When I create a group and place two copies, I actually get multiple items, as I can actually remove any one from just one instance of the group. MIn other words, a group made up of four walls, placed twice with a common wall overlapping actually results in 8 wall objects in the database, with one of the overlapping simple Excluded From instance. Cool, until you try to take advantage in a Design option.
This is a four story building and I want to look at two design schemes, one with a brick facing on the first floor, and the rest get a stucco or whatever, creating a "heavy base" kind of look. The other is stucco on the first three floors, and a metal siding on just the top floor, creating a "light top" look. The finish expression is not really tied to the building form yet, so I want to be able to flex the walls and have the two skin expressions continue to work.

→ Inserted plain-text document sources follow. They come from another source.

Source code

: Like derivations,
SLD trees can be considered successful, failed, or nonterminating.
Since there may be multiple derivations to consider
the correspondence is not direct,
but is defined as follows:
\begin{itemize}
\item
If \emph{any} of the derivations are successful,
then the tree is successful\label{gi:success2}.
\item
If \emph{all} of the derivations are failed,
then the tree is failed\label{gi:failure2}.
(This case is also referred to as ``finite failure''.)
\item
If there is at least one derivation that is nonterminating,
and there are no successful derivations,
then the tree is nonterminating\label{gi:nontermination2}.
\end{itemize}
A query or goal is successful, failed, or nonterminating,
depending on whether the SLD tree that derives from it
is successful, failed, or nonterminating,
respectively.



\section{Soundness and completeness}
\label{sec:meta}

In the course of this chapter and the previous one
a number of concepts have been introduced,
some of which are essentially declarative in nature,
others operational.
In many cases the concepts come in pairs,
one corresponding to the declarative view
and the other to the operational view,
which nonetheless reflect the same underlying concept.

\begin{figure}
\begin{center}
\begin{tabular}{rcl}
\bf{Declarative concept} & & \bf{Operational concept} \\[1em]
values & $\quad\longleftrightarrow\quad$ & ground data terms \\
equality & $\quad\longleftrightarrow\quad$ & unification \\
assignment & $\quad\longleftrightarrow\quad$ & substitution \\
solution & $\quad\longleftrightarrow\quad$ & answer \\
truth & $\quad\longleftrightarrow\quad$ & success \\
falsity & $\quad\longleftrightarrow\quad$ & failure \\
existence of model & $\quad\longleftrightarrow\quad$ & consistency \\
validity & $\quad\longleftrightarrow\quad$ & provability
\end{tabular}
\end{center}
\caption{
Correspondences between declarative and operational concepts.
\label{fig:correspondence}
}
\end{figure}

What I tried was this. I made an exterior envelope of simple generic walls, grouped it, and placed the group in two design options. Because the south wall in Design Option 1 is in theory a separate object from the south wall in design option two, I expected to be able to split face in Option 1 at the first floor and paint in some materials, and split face at the 3rd floor on option 2. But alas, Groups and Design options don't play well at all. I have to have two un-grouped sets of exterior walls in order to do separate split faces, and then I have to track changes in both, I don't get any Group value.

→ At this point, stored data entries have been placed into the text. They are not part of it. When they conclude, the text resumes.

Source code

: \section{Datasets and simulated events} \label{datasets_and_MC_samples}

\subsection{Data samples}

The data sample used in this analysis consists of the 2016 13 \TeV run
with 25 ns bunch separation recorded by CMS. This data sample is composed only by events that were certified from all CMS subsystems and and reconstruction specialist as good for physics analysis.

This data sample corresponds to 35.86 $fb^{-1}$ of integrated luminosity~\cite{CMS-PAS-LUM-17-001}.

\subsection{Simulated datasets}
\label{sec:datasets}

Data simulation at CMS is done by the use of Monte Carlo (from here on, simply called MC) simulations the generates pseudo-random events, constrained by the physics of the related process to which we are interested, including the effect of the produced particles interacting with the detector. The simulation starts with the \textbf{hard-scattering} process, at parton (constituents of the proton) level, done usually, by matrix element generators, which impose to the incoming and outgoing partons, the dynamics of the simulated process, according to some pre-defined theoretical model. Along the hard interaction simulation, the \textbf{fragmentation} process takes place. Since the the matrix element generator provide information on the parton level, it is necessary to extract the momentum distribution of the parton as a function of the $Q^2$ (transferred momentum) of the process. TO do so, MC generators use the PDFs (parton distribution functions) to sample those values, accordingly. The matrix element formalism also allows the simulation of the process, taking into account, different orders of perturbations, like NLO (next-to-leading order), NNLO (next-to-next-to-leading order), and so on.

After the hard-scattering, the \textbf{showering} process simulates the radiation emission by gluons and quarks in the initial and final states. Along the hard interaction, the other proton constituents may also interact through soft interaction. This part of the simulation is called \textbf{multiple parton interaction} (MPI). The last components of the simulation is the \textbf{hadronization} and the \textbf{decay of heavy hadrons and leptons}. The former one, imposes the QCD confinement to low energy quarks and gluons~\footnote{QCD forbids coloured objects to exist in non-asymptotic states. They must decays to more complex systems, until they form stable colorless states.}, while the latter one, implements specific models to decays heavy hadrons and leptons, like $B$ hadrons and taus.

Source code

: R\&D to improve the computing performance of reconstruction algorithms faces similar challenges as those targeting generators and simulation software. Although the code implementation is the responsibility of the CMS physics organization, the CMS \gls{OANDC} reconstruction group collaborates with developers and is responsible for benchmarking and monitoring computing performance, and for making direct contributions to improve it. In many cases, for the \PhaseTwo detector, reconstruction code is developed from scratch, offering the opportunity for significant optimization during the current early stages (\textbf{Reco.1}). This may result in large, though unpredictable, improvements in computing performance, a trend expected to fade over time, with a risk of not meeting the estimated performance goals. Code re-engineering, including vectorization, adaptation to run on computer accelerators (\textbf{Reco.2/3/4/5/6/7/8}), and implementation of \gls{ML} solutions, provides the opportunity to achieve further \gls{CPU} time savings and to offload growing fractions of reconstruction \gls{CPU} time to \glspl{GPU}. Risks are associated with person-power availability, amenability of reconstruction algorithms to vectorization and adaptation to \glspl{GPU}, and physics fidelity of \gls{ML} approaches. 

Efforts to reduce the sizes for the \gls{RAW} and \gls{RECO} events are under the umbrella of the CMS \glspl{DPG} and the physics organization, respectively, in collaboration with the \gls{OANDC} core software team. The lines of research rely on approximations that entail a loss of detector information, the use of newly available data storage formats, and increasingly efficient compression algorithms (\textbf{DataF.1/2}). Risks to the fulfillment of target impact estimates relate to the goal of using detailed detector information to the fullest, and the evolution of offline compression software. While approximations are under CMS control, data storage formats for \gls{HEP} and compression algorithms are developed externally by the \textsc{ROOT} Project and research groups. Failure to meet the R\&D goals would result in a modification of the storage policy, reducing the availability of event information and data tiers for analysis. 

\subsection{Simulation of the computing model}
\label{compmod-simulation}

So,m it seems to me that Groups and Design options should work together, so I can indeed have one group, that I can adjust spatially, but two instances of the walls, one in each Design option, that I can then independently Split Face.

This would be great for Interiors as well, where the group is placed in the Primary Option and populates the main set, and again in a Design option so the paint scheme can be worked on. If the walls in the group move, the Architectural set stays up to date, and the Interiors "option" also stays up to date spatially, along with having the split faces and painted in colors for presentations.